Your assignment | For each line of the material below, give that line again word for word.

Given records |
++++
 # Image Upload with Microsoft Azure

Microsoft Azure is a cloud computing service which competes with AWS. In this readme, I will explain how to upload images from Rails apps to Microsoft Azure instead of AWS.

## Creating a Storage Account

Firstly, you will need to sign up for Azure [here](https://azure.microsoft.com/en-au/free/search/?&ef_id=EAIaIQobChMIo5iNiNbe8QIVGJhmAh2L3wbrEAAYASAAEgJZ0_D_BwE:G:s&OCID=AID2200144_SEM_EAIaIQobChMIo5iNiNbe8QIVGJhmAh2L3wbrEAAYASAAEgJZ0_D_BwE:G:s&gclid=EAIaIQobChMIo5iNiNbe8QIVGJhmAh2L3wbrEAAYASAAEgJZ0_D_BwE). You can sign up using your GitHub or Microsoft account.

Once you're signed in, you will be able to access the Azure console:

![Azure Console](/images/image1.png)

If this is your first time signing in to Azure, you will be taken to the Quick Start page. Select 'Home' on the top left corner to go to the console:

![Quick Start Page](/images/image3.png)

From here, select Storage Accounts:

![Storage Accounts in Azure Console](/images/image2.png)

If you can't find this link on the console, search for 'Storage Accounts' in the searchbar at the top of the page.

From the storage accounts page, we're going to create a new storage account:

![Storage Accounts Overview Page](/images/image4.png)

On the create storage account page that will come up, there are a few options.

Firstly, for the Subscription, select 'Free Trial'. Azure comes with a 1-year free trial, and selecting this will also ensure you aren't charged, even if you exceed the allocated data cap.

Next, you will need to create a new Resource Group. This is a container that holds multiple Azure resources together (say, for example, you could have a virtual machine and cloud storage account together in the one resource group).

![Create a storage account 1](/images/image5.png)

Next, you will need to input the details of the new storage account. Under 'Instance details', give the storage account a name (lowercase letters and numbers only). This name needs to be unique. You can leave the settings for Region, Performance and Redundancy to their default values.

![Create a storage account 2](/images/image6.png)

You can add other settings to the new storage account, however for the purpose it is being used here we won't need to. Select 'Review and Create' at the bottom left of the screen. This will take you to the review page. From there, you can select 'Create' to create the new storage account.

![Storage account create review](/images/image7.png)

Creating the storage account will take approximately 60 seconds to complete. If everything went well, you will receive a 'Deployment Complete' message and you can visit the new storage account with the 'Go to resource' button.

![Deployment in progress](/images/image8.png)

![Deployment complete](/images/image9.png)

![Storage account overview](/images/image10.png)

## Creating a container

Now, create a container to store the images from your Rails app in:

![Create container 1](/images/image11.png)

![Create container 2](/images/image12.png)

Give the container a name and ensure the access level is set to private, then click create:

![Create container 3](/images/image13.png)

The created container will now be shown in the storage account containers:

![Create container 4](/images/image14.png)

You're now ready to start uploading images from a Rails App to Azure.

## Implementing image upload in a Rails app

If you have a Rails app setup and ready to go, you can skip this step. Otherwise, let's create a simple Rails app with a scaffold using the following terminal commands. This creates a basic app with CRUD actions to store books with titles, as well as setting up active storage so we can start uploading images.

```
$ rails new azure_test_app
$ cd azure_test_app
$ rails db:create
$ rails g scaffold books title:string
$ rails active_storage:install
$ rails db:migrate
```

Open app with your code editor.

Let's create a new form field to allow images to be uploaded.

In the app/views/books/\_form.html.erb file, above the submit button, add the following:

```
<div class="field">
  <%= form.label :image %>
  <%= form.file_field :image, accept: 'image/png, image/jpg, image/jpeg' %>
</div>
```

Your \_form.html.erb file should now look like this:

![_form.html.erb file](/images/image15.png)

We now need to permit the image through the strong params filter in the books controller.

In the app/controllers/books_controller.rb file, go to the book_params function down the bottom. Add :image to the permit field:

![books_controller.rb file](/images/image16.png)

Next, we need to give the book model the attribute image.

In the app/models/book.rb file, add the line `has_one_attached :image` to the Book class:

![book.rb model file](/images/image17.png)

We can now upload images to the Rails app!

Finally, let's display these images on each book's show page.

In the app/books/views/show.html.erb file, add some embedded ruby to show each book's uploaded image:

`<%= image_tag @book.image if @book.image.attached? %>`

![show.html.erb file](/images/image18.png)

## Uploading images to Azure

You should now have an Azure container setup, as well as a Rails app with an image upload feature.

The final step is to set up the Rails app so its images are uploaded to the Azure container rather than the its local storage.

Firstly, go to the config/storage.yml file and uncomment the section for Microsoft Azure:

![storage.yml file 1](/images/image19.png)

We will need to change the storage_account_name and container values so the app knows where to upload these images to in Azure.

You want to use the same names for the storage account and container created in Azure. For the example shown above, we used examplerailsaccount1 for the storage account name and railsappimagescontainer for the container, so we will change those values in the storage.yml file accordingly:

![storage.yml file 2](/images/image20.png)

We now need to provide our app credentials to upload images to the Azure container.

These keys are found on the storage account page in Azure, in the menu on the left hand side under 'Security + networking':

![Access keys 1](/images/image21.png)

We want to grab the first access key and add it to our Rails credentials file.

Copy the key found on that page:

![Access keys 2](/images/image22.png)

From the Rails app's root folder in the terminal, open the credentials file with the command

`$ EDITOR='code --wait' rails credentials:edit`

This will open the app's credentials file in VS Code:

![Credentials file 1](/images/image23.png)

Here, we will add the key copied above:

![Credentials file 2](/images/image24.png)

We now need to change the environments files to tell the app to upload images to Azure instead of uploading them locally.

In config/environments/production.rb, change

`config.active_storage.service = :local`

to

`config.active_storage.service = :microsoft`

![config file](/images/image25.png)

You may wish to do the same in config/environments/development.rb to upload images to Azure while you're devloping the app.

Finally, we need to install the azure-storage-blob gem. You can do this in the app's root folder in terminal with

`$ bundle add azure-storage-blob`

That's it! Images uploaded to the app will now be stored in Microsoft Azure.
++++
Exercise solution |
 # Image Upload with Microsoft Azure

Microsoft Azure is a cloud computing service which competes with AWS. In this readme, I will explain how to upload images from Rails apps to Microsoft Azure instead of AWS.

## Creating a Storage Account

Firstly, you will need to sign up for Azure [here](https://azure.microsoft.com/en-au/free/search/?&ef_id=EAIaIQobChMIo5iNiNbe8QIVGJhmAh2L3wbrEAAYASAAEgJZ0_D_BwE:G:s&OCID=AID2200144_SEM_EAIaIQobChMIo5iNiNbe8QIVGJhmAh2L3wbrEAAYASAAEgJZ0_D_BwE:G:s&gclid=EAIaIQobChMIo5iNiNbe8QIVGJhmAh2L3wbrEAAYASAAEgJZ0_D_BwE). You can sign up using your GitHub or Microsoft account.

Once you're signed in, you will be able to access the Azure console:

![Azure Console](/images/image1.png)

If this is your first time signing in to Azure, you will be taken to the Quick Start page. Select 'Home' on the top left corner to go to the console:

![Quick Start Page](/images/image3.png)

From here, select Storage Accounts:

![Storage Accounts in Azure Console](/images/image2.png)

If you can't find this link on the console, search for 'Storage Accounts' in the searchbar at the top of the page.

From the storage accounts page, we're going to create a new storage account:

![Storage Accounts Overview Page](/images/image4.png)

On the create storage account page that will come up, there are a few options.

Firstly, for the Subscription, select 'Free Trial'. Azure comes with a 1-year free trial, and selecting this will also ensure you aren't charged, even if you exceed the allocated data cap.

Next, you will need to create a new Resource Group. This is a container that holds multiple Azure resources together (say, for example, you could have a virtual machine and cloud storage account together in the one resource group).

![Create a storage account 1](/images/image5.png)

Next, you will need to input the details of the new storage account. Under 'Instance details', give the storage account a name (lowercase letters and numbers only). This name needs to be unique. You can leave the settings for Region, Performance and Redundancy to their default values.

![Create a storage account 2](/images/image6.png)

You can add other settings to the new storage account, however for the purpose it is being used here we won't need to. Select 'Review and Create' at the bottom left of the screen. This will take you to the review page. From there, you can select 'Create' to create the new storage account.

![Storage account create review](/images/image7.png)

Creating the storage account will take approximately 60 seconds to complete. If everything went well, you will receive a 'Deployment Complete' message and you can visit the new storage account with the 'Go to resource' button.

![Deployment in progress](/images/image8.png)

![Deployment complete](/images/image9.png)

![Storage account overview](/images/image10.png)

## Creating a container

Now, create a container to store the images from your Rails app in:

![Create container 1](/images/image11.png)

![Create container 2](/images/image12.png)

Give the container a name and ensure the access level is set to private, then click create:

![Create container 3](/images/image13.png)

The created container will now be shown in the storage account containers:

![Create container 4](/images/image14.png)

You're now ready to start uploading images from a Rails App to Azure.

## Implementing image upload in a Rails app

If you have a Rails app setup and ready to go, you can skip this step. Otherwise, let's create a simple Rails app with a scaffold using the following terminal commands. This creates a basic app with CRUD actions to store books with titles, as well as setting up active storage so we can start uploading images.

```
$ rails new azure_test_app
$ cd azure_test_app
$ rails db:create
$ rails g scaffold books title:string
$ rails active_storage:install
$ rails db:migrate
```

Open app with your code editor.

Let's create a new form field to allow images to be uploaded.

In the app/views/books/\_form.html.erb file, above the submit button, add the following:

```
<div class="field">
  <%= form.label :image %>
  <%= form.file_field :image, accept: 'image/png, image/jpg, image/jpeg' %>
</div>
```

Your \_form.html.erb file should now look like this:

![_form.html.erb file](/images/image15.png)

We now need to permit the image through the strong params filter in the books controller.

In the app/controllers/books_controller.rb file, go to the book_params function down the bottom. Add :image to the permit field:

![books_controller.rb file](/images/image16.png)

Next, we need to give the book model the attribute image.

In the app/models/book.rb file, add the line `has_one_attached :image` to the Book class:

![book.rb model file](/images/image17.png)

We can now upload images to the Rails app!

Finally, let's display these images on each book's show page.

In the app/books/views/show.html.erb file, add some embedded ruby to show each book's uploaded image:

`<%= image_tag @book.image if @book.image.attached? %>`

![show.html.erb file](/images/image18.png)

## Uploading images to Azure

You should now have an Azure container setup, as well as a Rails app with an image upload feature.

The final step is to set up the Rails app so its images are uploaded to the Azure container rather than the its local storage.

Firstly, go to the config/storage.yml file and uncomment the section for Microsoft Azure:

![storage.yml file 1](/images/image19.png)

We will need to change the storage_account_name and container values so the app knows where to upload these images to in Azure.

You want to use the same names for the storage account and container created in Azure. For the example shown above, we used examplerailsaccount1 for the storage account name and railsappimagescontainer for the container, so we will change those values in the storage.yml file accordingly:

![storage.yml file 2](/images/image20.png)

We now need to provide our app credentials to upload images to the Azure container.

These keys are found on the storage account page in Azure, in the menu on the left hand side under 'Security + networking':

![Access keys 1](/images/image21.png)

We want to grab the first access key and add it to our Rails credentials file.

Copy the key found on that page:

![Access keys 2](/images/image22.png)

From the Rails app's root folder in the terminal, open the credentials file with the command

`$ EDITOR='code --wait' rails credentials:edit`

This will open the app's credentials file in VS Code:

![Credentials file 1](/images/image23.png)

Here, we will add the key copied above:

![Credentials file 2](/images/image24.png)

We now need to change the environments files to tell the app to upload images to Azure instead of uploading them locally.

In config/environments/production.rb, change

`config.active_storage.service = :local`

to

`config.active_storage.service = :microsoft`

![config file](/images/image25.png)

You may wish to do the same in config/environments/development.rb to upload images to Azure while you're devloping the app.

Finally, we need to install the azure-storage-blob gem. You can do this in the app's root folder in terminal with

`$ bundle add azure-storage-blob`

That's it! Images uploaded to the app will now be stored in Microsoft Azure.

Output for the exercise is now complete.